▶ [DATASET]
== Segment start ==
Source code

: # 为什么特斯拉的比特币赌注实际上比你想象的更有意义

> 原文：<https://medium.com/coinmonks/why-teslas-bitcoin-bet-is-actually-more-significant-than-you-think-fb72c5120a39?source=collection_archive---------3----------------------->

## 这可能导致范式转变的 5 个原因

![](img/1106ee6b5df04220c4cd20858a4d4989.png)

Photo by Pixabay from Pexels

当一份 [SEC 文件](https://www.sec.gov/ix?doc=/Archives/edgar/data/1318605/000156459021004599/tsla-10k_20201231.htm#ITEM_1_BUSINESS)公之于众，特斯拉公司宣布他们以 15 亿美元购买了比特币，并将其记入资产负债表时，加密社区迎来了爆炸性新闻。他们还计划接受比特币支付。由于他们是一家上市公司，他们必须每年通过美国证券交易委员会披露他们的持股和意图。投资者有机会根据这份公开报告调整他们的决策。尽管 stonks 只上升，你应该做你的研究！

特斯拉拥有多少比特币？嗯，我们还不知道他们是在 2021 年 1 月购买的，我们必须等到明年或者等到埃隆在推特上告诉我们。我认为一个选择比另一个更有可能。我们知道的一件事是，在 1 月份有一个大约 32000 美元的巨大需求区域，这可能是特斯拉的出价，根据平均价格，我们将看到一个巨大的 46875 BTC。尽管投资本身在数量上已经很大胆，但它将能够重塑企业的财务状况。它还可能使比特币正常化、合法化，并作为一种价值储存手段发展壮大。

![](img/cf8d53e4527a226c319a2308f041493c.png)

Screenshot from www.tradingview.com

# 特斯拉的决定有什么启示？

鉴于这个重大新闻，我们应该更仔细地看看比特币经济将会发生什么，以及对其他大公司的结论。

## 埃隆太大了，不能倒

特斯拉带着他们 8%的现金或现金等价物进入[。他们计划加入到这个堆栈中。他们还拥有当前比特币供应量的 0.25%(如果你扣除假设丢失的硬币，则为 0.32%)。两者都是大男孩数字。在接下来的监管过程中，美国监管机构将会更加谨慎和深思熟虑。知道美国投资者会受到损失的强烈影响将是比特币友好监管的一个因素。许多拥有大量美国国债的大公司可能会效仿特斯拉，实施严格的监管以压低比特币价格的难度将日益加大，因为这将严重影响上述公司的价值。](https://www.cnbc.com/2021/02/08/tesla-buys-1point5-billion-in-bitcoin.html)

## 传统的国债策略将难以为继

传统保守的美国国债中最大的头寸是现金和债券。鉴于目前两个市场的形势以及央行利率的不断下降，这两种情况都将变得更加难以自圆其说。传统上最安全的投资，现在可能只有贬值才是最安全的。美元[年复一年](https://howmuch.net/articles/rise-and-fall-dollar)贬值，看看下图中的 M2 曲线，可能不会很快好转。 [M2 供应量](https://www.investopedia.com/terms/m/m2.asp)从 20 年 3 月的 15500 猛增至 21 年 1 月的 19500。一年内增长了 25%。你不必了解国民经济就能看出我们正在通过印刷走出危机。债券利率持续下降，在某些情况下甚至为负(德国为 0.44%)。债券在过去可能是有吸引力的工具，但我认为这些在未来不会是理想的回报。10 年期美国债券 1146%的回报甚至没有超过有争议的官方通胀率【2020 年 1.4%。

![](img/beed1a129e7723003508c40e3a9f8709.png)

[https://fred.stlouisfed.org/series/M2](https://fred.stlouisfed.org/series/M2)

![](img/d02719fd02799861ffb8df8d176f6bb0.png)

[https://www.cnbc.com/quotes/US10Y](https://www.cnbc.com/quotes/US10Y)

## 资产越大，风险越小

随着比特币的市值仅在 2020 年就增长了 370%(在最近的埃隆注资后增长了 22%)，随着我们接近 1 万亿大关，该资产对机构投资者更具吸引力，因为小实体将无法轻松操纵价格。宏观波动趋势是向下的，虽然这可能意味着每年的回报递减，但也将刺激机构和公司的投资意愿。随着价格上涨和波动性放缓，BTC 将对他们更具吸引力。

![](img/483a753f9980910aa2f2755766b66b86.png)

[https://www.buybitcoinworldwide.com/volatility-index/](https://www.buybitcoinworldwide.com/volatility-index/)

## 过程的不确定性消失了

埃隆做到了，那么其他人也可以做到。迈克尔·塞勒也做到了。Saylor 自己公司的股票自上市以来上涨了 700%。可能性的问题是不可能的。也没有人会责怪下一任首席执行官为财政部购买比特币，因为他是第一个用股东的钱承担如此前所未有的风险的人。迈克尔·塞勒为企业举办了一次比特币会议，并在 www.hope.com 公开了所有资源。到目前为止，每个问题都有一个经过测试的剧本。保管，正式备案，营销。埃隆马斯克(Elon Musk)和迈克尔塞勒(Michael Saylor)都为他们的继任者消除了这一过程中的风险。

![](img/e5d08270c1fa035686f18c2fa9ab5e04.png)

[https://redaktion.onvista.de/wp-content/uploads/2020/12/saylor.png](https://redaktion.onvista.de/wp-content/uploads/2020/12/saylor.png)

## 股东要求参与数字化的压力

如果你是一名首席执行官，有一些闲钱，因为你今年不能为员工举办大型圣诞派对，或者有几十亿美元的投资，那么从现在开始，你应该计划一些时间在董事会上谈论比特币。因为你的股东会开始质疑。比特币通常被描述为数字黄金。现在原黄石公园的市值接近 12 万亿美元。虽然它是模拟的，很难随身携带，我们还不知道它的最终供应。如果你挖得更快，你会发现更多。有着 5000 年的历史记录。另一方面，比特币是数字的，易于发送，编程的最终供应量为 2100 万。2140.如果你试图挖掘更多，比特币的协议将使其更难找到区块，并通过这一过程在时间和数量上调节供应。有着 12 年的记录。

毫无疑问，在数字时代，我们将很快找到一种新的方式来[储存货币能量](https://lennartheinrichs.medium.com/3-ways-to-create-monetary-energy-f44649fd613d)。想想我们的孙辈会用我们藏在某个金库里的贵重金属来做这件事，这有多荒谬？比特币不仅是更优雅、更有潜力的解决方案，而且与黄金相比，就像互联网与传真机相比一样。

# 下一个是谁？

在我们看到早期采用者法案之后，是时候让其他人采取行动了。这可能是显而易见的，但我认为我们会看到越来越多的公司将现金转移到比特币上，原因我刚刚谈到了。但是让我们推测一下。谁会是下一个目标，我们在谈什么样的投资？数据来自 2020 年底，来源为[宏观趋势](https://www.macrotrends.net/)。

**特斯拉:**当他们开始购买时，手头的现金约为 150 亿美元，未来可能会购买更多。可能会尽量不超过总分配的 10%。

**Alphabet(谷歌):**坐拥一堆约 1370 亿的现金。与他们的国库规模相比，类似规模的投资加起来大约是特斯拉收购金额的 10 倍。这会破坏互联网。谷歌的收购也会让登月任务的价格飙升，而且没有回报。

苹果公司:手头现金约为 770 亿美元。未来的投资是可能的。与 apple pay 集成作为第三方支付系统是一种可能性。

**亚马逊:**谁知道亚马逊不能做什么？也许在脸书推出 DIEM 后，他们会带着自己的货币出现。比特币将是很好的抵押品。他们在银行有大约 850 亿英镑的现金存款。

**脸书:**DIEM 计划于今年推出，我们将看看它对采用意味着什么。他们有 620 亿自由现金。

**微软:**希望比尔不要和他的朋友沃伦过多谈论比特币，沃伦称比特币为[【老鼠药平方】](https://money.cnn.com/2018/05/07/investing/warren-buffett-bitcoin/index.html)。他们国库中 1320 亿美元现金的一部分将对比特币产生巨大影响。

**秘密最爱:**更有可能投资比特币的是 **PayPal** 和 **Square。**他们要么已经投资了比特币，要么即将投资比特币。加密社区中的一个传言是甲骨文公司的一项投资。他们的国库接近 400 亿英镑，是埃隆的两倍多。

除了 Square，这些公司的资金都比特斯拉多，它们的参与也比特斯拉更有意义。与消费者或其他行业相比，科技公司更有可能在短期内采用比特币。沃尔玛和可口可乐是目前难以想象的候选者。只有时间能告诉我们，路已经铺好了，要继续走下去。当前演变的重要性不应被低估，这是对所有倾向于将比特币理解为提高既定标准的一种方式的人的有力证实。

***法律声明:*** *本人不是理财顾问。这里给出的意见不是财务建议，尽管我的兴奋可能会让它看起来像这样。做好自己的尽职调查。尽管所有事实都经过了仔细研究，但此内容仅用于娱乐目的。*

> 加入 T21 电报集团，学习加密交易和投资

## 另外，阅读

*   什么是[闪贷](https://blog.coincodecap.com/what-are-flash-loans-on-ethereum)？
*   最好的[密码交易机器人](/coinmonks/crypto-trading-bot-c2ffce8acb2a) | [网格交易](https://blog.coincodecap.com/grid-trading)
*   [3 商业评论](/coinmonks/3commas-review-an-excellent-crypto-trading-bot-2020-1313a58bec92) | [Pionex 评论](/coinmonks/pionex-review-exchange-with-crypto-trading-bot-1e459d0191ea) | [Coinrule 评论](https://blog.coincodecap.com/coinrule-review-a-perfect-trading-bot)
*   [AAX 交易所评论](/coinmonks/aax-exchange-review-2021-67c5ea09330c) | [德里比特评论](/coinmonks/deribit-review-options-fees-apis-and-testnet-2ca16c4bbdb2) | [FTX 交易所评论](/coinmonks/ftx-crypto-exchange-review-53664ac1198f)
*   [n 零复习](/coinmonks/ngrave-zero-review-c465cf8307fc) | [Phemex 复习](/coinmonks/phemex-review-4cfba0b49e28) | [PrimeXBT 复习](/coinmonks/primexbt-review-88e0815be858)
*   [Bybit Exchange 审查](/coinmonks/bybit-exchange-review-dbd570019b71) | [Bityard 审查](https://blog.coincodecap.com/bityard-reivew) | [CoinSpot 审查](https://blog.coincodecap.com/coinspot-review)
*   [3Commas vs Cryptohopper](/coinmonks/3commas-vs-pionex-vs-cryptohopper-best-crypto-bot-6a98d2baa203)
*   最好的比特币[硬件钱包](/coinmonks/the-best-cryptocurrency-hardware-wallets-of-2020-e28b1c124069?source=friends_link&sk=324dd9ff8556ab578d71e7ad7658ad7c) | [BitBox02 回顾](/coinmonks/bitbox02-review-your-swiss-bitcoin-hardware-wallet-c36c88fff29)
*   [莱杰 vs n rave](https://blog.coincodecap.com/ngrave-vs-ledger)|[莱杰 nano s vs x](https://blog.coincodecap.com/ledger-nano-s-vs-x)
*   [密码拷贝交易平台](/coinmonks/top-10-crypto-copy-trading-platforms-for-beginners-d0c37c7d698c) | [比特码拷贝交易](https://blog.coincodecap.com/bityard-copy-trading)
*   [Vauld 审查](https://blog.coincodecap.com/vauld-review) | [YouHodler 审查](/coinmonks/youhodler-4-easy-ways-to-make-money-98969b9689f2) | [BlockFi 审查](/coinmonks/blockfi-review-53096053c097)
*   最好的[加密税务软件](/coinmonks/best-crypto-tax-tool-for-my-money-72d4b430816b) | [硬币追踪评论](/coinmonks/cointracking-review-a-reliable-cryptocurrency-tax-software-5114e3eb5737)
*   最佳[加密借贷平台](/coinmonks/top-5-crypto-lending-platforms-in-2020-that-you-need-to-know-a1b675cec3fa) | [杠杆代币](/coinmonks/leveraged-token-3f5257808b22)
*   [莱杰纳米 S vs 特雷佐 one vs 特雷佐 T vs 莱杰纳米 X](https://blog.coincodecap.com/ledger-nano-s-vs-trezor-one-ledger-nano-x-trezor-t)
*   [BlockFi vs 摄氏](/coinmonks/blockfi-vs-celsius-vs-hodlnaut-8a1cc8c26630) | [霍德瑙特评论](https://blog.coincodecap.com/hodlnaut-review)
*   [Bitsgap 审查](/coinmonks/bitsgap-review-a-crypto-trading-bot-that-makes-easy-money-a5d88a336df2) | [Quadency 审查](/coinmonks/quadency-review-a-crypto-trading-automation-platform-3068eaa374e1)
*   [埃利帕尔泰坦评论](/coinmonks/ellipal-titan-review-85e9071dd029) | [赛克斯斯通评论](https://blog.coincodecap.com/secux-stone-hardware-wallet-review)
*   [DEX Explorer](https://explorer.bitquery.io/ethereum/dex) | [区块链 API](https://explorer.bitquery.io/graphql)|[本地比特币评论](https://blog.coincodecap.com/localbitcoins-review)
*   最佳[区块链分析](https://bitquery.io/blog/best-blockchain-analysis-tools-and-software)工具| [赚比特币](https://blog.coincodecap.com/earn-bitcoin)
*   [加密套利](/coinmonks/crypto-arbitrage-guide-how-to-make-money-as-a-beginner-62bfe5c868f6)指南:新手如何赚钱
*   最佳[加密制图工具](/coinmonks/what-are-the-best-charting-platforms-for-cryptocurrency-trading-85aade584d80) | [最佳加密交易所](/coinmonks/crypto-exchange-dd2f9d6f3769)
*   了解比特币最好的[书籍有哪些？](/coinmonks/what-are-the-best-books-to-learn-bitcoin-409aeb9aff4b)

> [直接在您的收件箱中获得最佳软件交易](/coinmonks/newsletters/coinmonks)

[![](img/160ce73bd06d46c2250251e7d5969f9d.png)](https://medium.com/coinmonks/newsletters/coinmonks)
== Segment end ==
▶ [EXERCISE REQUIREMENTS] Copy out every line from the material above in which the word "software" appears.

▶ [TASK ANSWER]
*   最好的[加密税务软件](/coinmonks/best-crypto-tax-tool-for-my-money-72d4b430816b) | [硬币追踪评论](/coinmonks/cointracking-review-a-reliable-cryptocurrency-tax-software-5114e3eb5737)
*   最佳[区块链分析](https://bitquery.io/blog/best-blockchain-analysis-tools-and-software)工具| [赚比特币](https://blog.coincodecap.com/earn-bitcoin)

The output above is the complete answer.